◆ WHAT THE TASK ASKS
Your job is to copy the lines from the material that include "account".

****************************************

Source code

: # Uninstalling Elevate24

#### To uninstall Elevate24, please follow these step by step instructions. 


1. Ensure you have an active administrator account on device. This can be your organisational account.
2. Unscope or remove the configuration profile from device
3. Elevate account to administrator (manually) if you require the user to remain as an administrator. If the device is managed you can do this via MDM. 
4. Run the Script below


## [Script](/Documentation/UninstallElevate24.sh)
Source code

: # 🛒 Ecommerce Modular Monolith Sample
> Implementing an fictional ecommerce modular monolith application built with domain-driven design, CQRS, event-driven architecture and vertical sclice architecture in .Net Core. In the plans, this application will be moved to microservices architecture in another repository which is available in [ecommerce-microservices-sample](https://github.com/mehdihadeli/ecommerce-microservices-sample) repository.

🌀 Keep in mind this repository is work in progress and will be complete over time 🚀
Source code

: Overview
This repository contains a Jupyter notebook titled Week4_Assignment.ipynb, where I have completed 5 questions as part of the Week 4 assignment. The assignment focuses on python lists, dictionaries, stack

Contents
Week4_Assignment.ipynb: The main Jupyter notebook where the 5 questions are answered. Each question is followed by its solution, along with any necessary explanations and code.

****************************************

◆ FINAL ANSWER
1. Ensure you have an active administrator account on device. This can be your organisational account.
3. Elevate account to administrator (manually) if you require the user to remain as an administrator. If the device is managed you can do this via MDM. 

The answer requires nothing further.